DATASET EXTRACT below:
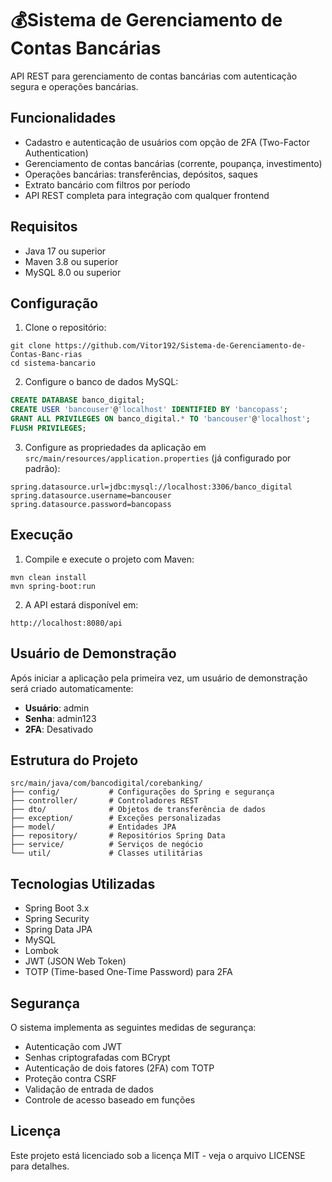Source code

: # 💰Sistema de Gerenciamento de Contas Bancárias

API REST para gerenciamento de contas bancárias com autenticação segura e operações bancárias.

## Funcionalidades

- Cadastro e autenticação de usuários com opção de 2FA (Two-Factor Authentication)
- Gerenciamento de contas bancárias (corrente, poupança, investimento)
- Operações bancárias: transferências, depósitos, saques
- Extrato bancário com filtros por período
- API REST completa para integração com qualquer frontend

## Requisitos

- Java 17 ou superior
- Maven 3.8 ou superior
- MySQL 8.0 ou superior

## Configuração

1. Clone o repositório:
```
git clone https://github.com/Vitor192/Sistema-de-Gerenciamento-de-Contas-Banc-rias
cd sistema-bancario
```

2. Configure o banco de dados MySQL:
```sql
CREATE DATABASE banco_digital;
CREATE USER 'bancouser'@'localhost' IDENTIFIED BY 'bancopass';
GRANT ALL PRIVILEGES ON banco_digital.* TO 'bancouser'@'localhost';
FLUSH PRIVILEGES;
```

3. Configure as propriedades da aplicação em `src/main/resources/application.properties` (já configurado por padrão):
```properties
spring.datasource.url=jdbc:mysql://localhost:3306/banco_digital
spring.datasource.username=bancouser
spring.datasource.password=bancopass
```

## Execução

1. Compile e execute o projeto com Maven:
```
mvn clean install
mvn spring-boot:run
```

2. A API estará disponível em:
```
http://localhost:8080/api
```

## Usuário de Demonstração

Após iniciar a aplicação pela primeira vez, um usuário de demonstração será criado automaticamente:

- **Usuário**: admin
- **Senha**: admin123
- **2FA**: Desativado

## Estrutura do Projeto

```
src/main/java/com/bancodigital/corebanking/
├── config/           # Configurações do Spring e segurança
├── controller/       # Controladores REST
├── dto/              # Objetos de transferência de dados
├── exception/        # Exceções personalizadas
├── model/            # Entidades JPA
├── repository/       # Repositórios Spring Data
├── service/          # Serviços de negócio
└── util/             # Classes utilitárias
```

## Tecnologias Utilizadas

- Spring Boot 3.x
- Spring Security
- Spring Data JPA
- MySQL
- Lombok
- JWT (JSON Web Token)
- TOTP (Time-based One-Time Password) para 2FA

## Segurança

O sistema implementa as seguintes medidas de segurança:

- Autenticação com JWT
- Senhas criptografadas com BCrypt
- Autenticação de dois fatores (2FA) com TOTP
- Proteção contra CSRF
- Validação de entrada de dados
- Controle de acesso baseado em funções

## Licença

Este projeto está licenciado sob a licença MIT - veja o arquivo LICENSE para detalhes.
End of DATASET EXTRACT.
§ EXERCISE AIM: Return every line of the entries above that the string "REST" appears in.

§ OUTPUT FOR THIS TASK:
API REST para gerenciamento de contas bancárias com autenticação segura e operações bancárias.
- API REST completa para integração com qualquer frontend
├── controller/       # Controladores REST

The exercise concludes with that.